Given records ->
○ ○ ○
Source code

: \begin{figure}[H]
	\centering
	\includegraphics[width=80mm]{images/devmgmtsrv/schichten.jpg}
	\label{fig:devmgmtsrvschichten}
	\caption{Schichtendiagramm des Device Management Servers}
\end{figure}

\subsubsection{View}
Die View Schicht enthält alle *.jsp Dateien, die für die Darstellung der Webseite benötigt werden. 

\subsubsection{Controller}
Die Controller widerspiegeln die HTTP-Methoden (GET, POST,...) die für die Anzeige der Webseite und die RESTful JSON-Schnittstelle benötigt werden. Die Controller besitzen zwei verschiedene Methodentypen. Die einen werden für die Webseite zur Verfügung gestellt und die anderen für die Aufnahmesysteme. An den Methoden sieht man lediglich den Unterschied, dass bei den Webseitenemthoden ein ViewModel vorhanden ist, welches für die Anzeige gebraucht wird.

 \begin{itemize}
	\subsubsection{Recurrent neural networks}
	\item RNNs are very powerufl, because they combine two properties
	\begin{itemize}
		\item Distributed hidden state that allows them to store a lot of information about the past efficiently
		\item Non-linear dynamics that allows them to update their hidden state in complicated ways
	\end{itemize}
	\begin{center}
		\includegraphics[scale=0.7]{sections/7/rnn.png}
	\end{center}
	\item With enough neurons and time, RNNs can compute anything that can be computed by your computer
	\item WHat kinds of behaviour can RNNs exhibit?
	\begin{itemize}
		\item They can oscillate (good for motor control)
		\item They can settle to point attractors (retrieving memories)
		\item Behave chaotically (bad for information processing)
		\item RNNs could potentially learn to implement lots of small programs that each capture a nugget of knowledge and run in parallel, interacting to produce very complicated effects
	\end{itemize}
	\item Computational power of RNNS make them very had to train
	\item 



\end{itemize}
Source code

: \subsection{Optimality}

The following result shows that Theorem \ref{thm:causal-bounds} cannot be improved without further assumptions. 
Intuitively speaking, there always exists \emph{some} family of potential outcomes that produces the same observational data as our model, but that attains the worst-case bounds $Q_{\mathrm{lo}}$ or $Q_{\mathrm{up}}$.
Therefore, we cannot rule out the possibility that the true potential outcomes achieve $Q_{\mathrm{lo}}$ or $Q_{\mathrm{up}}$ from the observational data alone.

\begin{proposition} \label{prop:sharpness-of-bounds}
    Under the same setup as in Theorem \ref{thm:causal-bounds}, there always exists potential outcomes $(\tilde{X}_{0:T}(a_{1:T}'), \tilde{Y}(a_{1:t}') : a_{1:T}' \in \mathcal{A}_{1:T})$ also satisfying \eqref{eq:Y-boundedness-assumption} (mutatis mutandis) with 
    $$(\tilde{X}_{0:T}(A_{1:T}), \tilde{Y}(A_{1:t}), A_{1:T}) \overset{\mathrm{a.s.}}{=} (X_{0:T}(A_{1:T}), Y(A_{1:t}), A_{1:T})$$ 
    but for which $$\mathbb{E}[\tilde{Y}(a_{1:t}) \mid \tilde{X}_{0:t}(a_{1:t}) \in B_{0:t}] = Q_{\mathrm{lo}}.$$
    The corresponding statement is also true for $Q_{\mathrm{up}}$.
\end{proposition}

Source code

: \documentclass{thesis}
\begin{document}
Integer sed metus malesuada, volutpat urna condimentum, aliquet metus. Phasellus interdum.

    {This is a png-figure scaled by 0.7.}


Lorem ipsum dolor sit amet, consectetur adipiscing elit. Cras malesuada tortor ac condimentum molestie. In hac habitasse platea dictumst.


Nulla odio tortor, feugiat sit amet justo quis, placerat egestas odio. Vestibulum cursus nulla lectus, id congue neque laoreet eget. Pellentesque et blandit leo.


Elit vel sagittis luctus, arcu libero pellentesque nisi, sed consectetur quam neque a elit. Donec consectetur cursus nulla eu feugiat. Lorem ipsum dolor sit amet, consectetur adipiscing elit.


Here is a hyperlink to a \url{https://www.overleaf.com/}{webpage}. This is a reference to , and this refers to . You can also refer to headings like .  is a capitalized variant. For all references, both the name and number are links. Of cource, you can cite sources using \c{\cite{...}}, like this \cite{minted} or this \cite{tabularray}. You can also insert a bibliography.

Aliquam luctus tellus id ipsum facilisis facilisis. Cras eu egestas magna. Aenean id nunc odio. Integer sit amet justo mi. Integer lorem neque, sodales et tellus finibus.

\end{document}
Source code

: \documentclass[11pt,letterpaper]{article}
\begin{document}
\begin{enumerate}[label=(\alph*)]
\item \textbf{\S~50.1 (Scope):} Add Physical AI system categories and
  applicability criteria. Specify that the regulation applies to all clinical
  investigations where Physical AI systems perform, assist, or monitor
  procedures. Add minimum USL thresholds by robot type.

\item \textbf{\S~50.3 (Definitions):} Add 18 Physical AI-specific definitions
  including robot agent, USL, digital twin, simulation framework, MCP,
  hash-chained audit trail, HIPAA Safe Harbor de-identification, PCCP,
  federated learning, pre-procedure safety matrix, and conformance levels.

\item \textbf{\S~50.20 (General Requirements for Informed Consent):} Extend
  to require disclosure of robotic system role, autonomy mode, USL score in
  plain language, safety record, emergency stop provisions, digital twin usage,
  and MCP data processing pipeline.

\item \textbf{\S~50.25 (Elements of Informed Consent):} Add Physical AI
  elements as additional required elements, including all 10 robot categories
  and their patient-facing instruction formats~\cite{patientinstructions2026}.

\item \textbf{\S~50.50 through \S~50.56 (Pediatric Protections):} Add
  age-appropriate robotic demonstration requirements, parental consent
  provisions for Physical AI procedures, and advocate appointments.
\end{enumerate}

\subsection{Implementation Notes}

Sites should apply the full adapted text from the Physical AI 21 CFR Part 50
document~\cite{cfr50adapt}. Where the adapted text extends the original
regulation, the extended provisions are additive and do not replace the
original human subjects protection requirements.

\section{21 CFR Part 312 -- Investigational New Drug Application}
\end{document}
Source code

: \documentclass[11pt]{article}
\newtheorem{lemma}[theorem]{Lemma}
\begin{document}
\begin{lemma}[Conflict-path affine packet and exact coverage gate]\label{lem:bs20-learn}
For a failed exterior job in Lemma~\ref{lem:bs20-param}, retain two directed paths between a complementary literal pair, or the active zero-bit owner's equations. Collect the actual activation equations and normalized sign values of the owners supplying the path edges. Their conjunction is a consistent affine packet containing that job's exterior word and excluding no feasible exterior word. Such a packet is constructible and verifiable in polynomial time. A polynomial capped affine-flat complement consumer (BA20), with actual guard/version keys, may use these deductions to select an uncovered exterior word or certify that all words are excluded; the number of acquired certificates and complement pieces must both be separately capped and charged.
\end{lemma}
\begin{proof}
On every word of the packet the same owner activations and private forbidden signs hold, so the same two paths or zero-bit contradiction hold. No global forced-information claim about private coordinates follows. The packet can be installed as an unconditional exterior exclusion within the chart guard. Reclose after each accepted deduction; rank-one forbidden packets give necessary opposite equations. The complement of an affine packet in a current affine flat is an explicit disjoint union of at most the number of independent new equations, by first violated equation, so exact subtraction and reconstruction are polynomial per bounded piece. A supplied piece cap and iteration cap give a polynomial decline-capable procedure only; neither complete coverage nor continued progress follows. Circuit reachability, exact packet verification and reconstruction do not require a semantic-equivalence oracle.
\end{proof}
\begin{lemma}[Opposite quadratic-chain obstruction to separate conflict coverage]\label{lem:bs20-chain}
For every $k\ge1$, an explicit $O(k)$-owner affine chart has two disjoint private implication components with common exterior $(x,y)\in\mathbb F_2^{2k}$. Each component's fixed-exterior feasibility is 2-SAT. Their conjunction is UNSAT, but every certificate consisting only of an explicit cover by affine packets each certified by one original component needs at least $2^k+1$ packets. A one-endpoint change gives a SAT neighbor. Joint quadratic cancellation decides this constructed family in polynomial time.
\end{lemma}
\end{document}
○ ○ ○
Required action ->
Copy the lines that hold the word "ipsum". Take them from the records above.

Output of the exercise ->
Lorem ipsum dolor sit amet, consectetur adipiscing elit. Cras malesuada tortor ac condimentum molestie. In hac habitasse platea dictumst.
Elit vel sagittis luctus, arcu libero pellentesque nisi, sed consectetur quam neque a elit. Donec consectetur cursus nulla eu feugiat. Lorem ipsum dolor sit amet, consectetur adipiscing elit.
Aliquam luctus tellus id ipsum facilisis facilisis. Cras eu egestas magna. Aenean id nunc odio. Integer sit amet justo mi. Integer lorem neque, sodales et tellus finibus.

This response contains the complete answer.